TASK BRIEF
Copy each record exactly and skip its pictures.

** SOURCE INFORMATION follows **

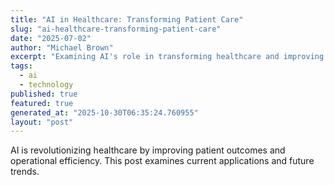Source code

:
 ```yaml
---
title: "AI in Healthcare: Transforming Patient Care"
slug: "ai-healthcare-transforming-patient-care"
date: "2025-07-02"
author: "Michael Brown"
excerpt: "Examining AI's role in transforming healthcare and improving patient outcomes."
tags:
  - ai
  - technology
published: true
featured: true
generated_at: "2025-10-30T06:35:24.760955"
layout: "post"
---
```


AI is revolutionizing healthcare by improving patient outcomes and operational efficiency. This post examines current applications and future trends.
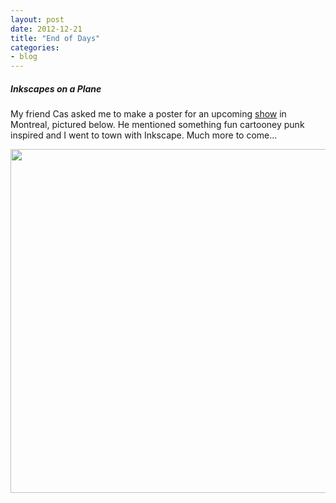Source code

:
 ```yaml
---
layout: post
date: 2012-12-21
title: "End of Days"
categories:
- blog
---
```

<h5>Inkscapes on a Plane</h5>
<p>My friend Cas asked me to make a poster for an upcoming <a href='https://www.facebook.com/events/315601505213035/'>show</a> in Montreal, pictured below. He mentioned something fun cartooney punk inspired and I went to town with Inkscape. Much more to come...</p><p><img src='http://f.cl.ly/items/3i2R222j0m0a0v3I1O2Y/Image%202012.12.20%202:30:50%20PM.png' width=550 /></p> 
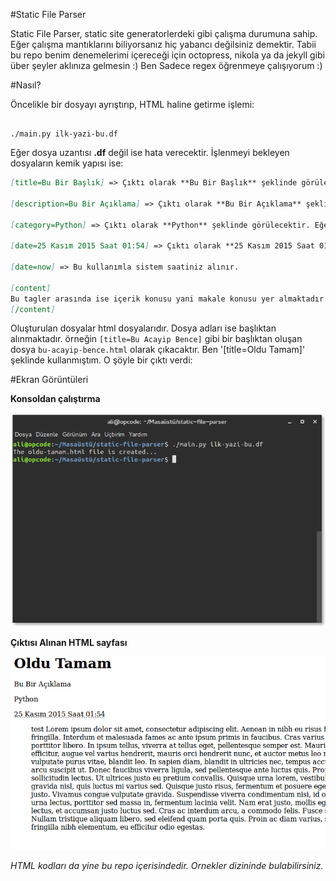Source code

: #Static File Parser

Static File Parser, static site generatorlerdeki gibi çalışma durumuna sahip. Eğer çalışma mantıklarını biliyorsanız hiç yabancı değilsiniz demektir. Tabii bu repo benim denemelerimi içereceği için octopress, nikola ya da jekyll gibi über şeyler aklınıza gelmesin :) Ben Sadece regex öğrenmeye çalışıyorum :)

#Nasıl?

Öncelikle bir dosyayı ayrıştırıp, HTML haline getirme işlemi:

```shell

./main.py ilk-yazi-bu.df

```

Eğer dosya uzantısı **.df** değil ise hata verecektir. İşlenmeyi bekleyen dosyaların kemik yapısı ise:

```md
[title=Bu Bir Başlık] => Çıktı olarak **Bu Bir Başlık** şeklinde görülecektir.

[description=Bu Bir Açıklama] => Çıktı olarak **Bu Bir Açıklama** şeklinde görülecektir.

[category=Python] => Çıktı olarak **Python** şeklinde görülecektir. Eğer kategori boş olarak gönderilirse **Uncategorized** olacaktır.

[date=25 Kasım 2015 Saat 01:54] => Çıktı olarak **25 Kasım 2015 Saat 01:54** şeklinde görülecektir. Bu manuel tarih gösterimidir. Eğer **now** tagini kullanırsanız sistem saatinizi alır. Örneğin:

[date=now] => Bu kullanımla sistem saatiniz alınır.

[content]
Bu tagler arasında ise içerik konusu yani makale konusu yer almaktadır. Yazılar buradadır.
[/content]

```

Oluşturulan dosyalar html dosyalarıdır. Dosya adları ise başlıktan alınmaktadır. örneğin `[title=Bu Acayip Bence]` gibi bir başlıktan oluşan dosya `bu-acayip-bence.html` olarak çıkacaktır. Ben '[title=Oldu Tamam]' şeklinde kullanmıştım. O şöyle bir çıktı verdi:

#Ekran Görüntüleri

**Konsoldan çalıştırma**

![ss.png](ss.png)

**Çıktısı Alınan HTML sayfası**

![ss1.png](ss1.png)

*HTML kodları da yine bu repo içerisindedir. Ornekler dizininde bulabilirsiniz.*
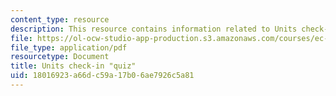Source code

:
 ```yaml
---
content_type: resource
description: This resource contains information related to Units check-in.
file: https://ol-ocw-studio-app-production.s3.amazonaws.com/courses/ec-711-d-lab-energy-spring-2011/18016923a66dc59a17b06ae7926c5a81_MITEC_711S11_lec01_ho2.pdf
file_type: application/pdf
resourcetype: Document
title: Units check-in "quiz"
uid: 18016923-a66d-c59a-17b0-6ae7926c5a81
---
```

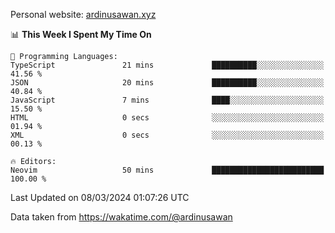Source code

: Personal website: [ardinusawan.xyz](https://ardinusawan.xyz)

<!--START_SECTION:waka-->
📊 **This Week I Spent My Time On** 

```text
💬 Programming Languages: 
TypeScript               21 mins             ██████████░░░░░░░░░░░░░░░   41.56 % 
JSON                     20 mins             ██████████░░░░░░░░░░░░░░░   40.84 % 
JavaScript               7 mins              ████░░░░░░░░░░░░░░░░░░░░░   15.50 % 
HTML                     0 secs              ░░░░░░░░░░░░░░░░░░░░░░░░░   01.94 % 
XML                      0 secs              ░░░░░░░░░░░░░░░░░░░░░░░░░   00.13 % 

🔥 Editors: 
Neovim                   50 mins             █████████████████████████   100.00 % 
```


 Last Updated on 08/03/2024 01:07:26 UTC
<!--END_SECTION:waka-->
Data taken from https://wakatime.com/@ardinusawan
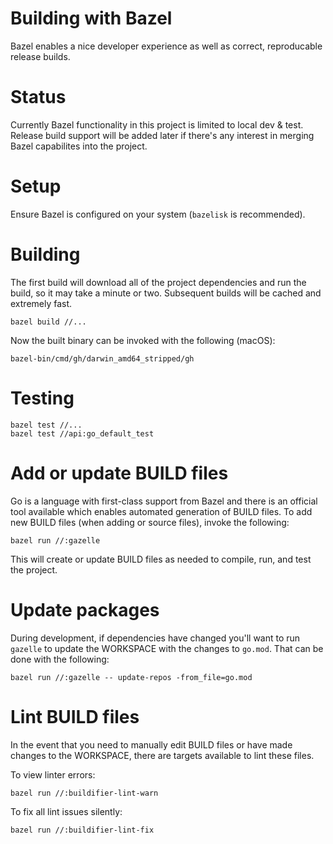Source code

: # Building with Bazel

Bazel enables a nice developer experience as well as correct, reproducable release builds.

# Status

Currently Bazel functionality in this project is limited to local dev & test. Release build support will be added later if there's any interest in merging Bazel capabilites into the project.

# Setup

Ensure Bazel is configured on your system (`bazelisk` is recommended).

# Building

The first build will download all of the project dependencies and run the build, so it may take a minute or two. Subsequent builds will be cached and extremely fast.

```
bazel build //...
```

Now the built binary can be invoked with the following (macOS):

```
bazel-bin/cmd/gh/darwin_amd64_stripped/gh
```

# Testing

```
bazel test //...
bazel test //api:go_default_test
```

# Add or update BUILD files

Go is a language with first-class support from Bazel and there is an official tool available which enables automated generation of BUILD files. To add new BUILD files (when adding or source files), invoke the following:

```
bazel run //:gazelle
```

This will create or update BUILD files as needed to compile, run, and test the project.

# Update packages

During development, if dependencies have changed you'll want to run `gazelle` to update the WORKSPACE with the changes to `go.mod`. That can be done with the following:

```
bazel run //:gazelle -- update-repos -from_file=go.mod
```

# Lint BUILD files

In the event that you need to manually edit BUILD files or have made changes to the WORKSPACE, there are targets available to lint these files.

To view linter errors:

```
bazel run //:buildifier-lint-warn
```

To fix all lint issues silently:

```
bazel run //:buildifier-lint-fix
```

** End of SOURCE INFORMATION **

ANSWER TO THE EXERCISE
Source code

:
 ```yaml
---
title: "AI in Healthcare: Transforming Patient Care"
slug: "ai-healthcare-transforming-patient-care"
date: "2025-07-02"
author: "Michael Brown"
excerpt: "Examining AI's role in transforming healthcare and improving patient outcomes."
tags:
  - ai
  - technology
published: true
featured: true
generated_at: "2025-10-30T06:35:24.760955"
layout: "post"
---
```


AI is revolutionizing healthcare by improving patient outcomes and operational efficiency. This post examines current applications and future trends.
Source code

:
 ```yaml
---
layout: post
date: 2012-12-21
title: "End of Days"
categories:
- blog
---
```

<h5>Inkscapes on a Plane</h5>
<p>My friend Cas asked me to make a poster for an upcoming <a href='https://www.facebook.com/events/315601505213035/'>show</a> in Montreal, pictured below. He mentioned something fun cartooney punk inspired and I went to town with Inkscape. Much more to come...</p><p><img src='http://f.cl.ly/items/3i2R222j0m0a0v3I1O2Y/Image%202012.12.20%202:30:50%20PM.png' width=550 /></p> 
Source code

: #Static File Parser

Static File Parser, static site generatorlerdeki gibi çalışma durumuna sahip. Eğer çalışma mantıklarını biliyorsanız hiç yabancı değilsiniz demektir. Tabii bu repo benim denemelerimi içereceği için octopress, nikola ya da jekyll gibi über şeyler aklınıza gelmesin :) Ben Sadece regex öğrenmeye çalışıyorum :)

#Nasıl?

Öncelikle bir dosyayı ayrıştırıp, HTML haline getirme işlemi:

```shell

./main.py ilk-yazi-bu.df

```

Eğer dosya uzantısı **.df** değil ise hata verecektir. İşlenmeyi bekleyen dosyaların kemik yapısı ise:

```md
[title=Bu Bir Başlık] => Çıktı olarak **Bu Bir Başlık** şeklinde görülecektir.

[description=Bu Bir Açıklama] => Çıktı olarak **Bu Bir Açıklama** şeklinde görülecektir.

[category=Python] => Çıktı olarak **Python** şeklinde görülecektir. Eğer kategori boş olarak gönderilirse **Uncategorized** olacaktır.

[date=25 Kasım 2015 Saat 01:54] => Çıktı olarak **25 Kasım 2015 Saat 01:54** şeklinde görülecektir. Bu manuel tarih gösterimidir. Eğer **now** tagini kullanırsanız sistem saatinizi alır. Örneğin:

[date=now] => Bu kullanımla sistem saatiniz alınır.

[content]
Bu tagler arasında ise içerik konusu yani makale konusu yer almaktadır. Yazılar buradadır.
[/content]

```

Oluşturulan dosyalar html dosyalarıdır. Dosya adları ise başlıktan alınmaktadır. örneğin `[title=Bu Acayip Bence]` gibi bir başlıktan oluşan dosya `bu-acayip-bence.html` olarak çıkacaktır. Ben '[title=Oldu Tamam]' şeklinde kullanmıştım. O şöyle bir çıktı verdi:

#Ekran Görüntüleri

**Konsoldan çalıştırma**

![ss.png](ss.png)

**Çıktısı Alınan HTML sayfası**

![ss1.png](ss1.png)

*HTML kodları da yine bu repo içerisindedir. Ornekler dizininde bulabilirsiniz.*
Source code

:
 ```yaml
---
content_type: resource
description: This resource contains information related to Units check-in.
file: https://ol-ocw-studio-app-production.s3.amazonaws.com/courses/ec-711-d-lab-energy-spring-2011/18016923a66dc59a17b06ae7926c5a81_MITEC_711S11_lec01_ho2.pdf
file_type: application/pdf
resourcetype: Document
title: Units check-in "quiz"
uid: 18016923-a66d-c59a-17b0-6ae7926c5a81
---
```

Source code

: Personal website: [ardinusawan.xyz](https://ardinusawan.xyz)

<!--START_SECTION:waka-->
📊 **This Week I Spent My Time On** 

```text
💬 Programming Languages: 
TypeScript               21 mins             ██████████░░░░░░░░░░░░░░░   41.56 % 
JSON                     20 mins             ██████████░░░░░░░░░░░░░░░   40.84 % 
JavaScript               7 mins              ████░░░░░░░░░░░░░░░░░░░░░   15.50 % 
HTML                     0 secs              ░░░░░░░░░░░░░░░░░░░░░░░░░   01.94 % 
XML                      0 secs              ░░░░░░░░░░░░░░░░░░░░░░░░░   00.13 % 

🔥 Editors: 
Neovim                   50 mins             █████████████████████████   100.00 % 
```


 Last Updated on 08/03/2024 01:07:26 UTC
<!--END_SECTION:waka-->
Data taken from https://wakatime.com/@ardinusawan
Source code

: # Building with Bazel

Bazel enables a nice developer experience as well as correct, reproducable release builds.

# Status

Currently Bazel functionality in this project is limited to local dev & test. Release build support will be added later if there's any interest in merging Bazel capabilites into the project.

# Setup

Ensure Bazel is configured on your system (`bazelisk` is recommended).

# Building

The first build will download all of the project dependencies and run the build, so it may take a minute or two. Subsequent builds will be cached and extremely fast.

```
bazel build //...
```

Now the built binary can be invoked with the following (macOS):

```
bazel-bin/cmd/gh/darwin_amd64_stripped/gh
```

# Testing

```
bazel test //...
bazel test //api:go_default_test
```

# Add or update BUILD files

Go is a language with first-class support from Bazel and there is an official tool available which enables automated generation of BUILD files. To add new BUILD files (when adding or source files), invoke the following:

```
bazel run //:gazelle
```

This will create or update BUILD files as needed to compile, run, and test the project.

# Update packages

During development, if dependencies have changed you'll want to run `gazelle` to update the WORKSPACE with the changes to `go.mod`. That can be done with the following:

```
bazel run //:gazelle -- update-repos -from_file=go.mod
```

# Lint BUILD files

In the event that you need to manually edit BUILD files or have made changes to the WORKSPACE, there are targets available to lint these files.

To view linter errors:

```
bazel run //:buildifier-lint-warn
```

To fix all lint issues silently:

```
bazel run //:buildifier-lint-fix
```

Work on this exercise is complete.